134  By default, the value is set to 0, which provides the best accuracy based on the NVIDIA<sup>&reg;</sup> test data set.
135 
136  --roi.y=<integer number in [0, image_height)>
137  The top left y image coordinate in the input frame that is to be cropped and passed into the network.
138  By default, the value is set to 400, which provides the best accuracy based on the NVIDIA<sup>&reg;</sup> test data set.
139 
140  --showForks=[true|false]
141  Choose to render and display the forking paths.
142  Default value: true
143 
144  --temporalSmoothingFactor=<floating-point number in (0, 1)>
145  The temporal smoothing factor is used to take a weighted average of the model predictions from the current
146  frame and the immediately preceding frame. The average is computed as
147  x'(t) = (1 - temporalSmoothingFactor) * x(t) + temporalSmoothingFactor * x(t-1). This means that the higher
148  the factor, the less the impact of the current prediction on the final output. A factor of 1 would never update
149  the output and a factor of 0 would never consider the past input.
150  By default, the value is 0.1, which provides the best accuracy based on the NVIDIA<sup>&reg;</sup> test data set.
151  Increase the factor value if path polylines flicker.
152 
153  --useCudaGraph=[0|1]
154  Setting this parameter to 1 runs PathNet DNN inference by CUDAGraph if the hardware supports.
155  Default value: 0
156 
157  --video=[path/to/video]
158  Specifies the absolute or relative path of recording.
159  Only applicable if --input-type=video
160  Default value: path/to/samples/pathDetection/video_paths.h264
161 
162  --windowWidth=<integer window width in pixels>
163  Width in pixels of rendered output window.
164  Default value: 1600
165 
166  --customModelPath=[path/to/custom/model]

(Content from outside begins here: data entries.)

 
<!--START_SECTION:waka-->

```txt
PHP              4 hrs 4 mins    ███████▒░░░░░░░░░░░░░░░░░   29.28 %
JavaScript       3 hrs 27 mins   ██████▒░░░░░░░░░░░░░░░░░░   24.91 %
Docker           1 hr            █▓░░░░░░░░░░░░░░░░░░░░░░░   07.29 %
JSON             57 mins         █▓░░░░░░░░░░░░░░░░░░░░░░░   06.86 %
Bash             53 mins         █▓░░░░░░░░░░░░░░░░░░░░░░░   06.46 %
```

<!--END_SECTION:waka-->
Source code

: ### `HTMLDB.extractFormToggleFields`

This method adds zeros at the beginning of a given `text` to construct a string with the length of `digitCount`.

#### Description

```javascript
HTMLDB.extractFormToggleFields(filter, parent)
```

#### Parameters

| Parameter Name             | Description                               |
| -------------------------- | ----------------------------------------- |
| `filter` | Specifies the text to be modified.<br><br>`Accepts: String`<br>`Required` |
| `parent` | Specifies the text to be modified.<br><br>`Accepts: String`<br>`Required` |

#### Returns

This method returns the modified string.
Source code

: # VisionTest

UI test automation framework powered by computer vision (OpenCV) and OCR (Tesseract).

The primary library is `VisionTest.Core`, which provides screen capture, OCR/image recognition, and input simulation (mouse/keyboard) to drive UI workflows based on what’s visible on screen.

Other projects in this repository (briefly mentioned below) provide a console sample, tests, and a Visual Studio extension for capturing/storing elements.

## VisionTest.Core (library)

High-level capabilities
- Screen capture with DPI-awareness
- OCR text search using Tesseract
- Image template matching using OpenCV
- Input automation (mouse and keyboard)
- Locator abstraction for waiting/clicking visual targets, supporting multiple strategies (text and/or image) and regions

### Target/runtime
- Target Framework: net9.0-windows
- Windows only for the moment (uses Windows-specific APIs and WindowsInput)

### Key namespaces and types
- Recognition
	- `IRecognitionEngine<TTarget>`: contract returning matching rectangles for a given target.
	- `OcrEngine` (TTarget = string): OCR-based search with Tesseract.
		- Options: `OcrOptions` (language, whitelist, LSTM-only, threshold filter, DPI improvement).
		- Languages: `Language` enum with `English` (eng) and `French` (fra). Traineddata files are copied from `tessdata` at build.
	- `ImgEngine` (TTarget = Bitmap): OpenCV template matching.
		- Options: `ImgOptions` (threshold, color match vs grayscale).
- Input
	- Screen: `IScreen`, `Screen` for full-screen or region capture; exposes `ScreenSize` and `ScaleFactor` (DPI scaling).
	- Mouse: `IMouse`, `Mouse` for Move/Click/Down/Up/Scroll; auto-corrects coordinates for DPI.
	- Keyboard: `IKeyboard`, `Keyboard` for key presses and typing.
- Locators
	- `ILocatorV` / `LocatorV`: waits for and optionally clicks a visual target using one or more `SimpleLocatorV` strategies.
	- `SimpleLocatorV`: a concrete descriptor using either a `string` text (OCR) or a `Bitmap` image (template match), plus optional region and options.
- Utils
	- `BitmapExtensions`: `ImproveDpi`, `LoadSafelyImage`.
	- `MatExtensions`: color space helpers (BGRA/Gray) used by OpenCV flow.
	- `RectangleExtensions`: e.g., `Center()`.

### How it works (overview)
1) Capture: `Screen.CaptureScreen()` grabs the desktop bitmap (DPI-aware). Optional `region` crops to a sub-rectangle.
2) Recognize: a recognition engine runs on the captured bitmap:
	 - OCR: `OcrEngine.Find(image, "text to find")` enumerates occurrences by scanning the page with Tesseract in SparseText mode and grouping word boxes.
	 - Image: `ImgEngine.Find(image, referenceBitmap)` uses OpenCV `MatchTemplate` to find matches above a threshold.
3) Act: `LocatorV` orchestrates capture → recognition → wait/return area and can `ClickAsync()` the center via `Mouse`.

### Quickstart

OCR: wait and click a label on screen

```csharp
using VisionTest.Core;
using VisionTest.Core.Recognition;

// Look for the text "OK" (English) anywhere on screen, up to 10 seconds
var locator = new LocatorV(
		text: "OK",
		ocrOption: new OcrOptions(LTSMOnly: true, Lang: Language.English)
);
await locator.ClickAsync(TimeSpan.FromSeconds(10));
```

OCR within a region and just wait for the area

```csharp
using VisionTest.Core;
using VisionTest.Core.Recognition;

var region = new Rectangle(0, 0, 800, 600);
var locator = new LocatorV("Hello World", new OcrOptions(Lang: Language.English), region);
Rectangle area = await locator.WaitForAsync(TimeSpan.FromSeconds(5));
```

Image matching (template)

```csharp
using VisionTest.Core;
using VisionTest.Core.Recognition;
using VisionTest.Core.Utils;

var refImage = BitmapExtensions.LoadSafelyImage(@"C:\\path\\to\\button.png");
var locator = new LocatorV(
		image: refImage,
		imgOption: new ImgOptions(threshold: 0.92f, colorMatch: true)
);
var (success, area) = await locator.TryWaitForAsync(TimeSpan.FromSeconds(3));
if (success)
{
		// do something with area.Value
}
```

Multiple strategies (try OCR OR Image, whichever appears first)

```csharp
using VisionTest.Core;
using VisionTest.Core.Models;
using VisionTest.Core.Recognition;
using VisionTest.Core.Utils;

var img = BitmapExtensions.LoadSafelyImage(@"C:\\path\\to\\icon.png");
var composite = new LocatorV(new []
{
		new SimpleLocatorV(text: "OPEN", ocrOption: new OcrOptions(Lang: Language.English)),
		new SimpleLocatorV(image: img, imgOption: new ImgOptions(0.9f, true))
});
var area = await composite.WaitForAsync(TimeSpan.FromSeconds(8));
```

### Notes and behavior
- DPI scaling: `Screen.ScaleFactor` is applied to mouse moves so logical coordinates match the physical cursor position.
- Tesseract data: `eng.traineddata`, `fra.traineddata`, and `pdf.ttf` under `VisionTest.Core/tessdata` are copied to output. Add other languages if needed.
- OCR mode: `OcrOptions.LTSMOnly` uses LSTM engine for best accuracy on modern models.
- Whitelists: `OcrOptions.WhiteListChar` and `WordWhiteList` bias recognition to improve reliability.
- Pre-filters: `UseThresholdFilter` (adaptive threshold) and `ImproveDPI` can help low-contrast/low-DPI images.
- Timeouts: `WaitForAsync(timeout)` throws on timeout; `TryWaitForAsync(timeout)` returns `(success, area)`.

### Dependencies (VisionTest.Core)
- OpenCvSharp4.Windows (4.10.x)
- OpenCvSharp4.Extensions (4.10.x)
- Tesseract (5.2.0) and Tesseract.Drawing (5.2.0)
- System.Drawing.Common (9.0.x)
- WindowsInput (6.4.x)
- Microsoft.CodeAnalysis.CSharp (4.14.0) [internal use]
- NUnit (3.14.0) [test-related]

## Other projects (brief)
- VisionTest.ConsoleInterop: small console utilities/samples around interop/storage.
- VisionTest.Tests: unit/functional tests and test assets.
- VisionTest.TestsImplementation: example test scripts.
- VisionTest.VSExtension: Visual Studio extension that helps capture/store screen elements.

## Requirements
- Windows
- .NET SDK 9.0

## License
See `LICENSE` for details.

167  Folder should contain pathnet.dnn, pathnet_metadata.json and tensorrt_metadata.json.
168  Default value: <empty string>
169 
170 @subsection dwx_path_perception_sample_examples Examples
171 
172 #### To run the sample on Linux
173 
174  ./sample_path_perception --video=<video file.h264> --detectionThreshold=<floating-point number in (0,1)>
175 or
176 
177  ./sample_path_perception --video=<video file.raw> --detectionThreshold=<floating-point number in (0,1)>
178 
179 #### To run the sample on an NVIDIA DRIVE platform with cameras:
180 
181  ./sample_path_perception --input-type=camera --camera-type=<camera_type> --camera-group=<camera_group> --detectionThreshold=<floating-point number in (0,1)>
182 
183 where `<camera type>` is a supported `RCCB` sensor.
184 See @ref supported_sensors for the list of supported cameras for each platform.
185 
186 @note Path perception sample directly resizes video frames to the network
187 input resolution. Therefore, to get the best performance, it is suggested to
188 use videos with similar aspect ratio to the demo video. Or you can set Region
189 of Interest (ROI) to perform inference on a sub-window of the full frame.
190 
191 @section dwx_path_perception_sample_output Output
192 
193 PathNet creates a window, displays a video, and overlays a collection of polylines for each detected path.
194 The path center line is displayed as a thick polyline, with its lateral extent shown as thin polylines.
195 
196 The colors of the polylines represent the path marking position types and the path attribute that
197 it detects, as follows:
198 
199 - DarkRed: Ego path, alternate color : Red
200 - Blue: Left adjacent path, alternate color: LightBlue
201 - Green: Right adjacent path, alternate color: LightGreen
202 - Dark Red: Ego path fork-left
203 - Purple: Ego path fork-right
204 - Dark Green: Right adjacent path fork-right
205 - Dark Blue: Left adjacent path fork-left
206 - White: Opposite traffic direction
207 
208 Note that the alternate colors are not used. In cases, where we need to render multiple overlapping
209 paths, we can use the alternate color set for constrast.
210 
211 ![Path Detection Sample](doc/images/sample_path_detection.png)
212 ![Path Detection With Opposite Traffic Sample](doc/images/sample_path_detection_with_opposite_traffic.png)
213 
214 @section dwx_path_perception_sample_more Additional Information
215 
216 For more details see @ref pathperception_mainsection_pathdetector.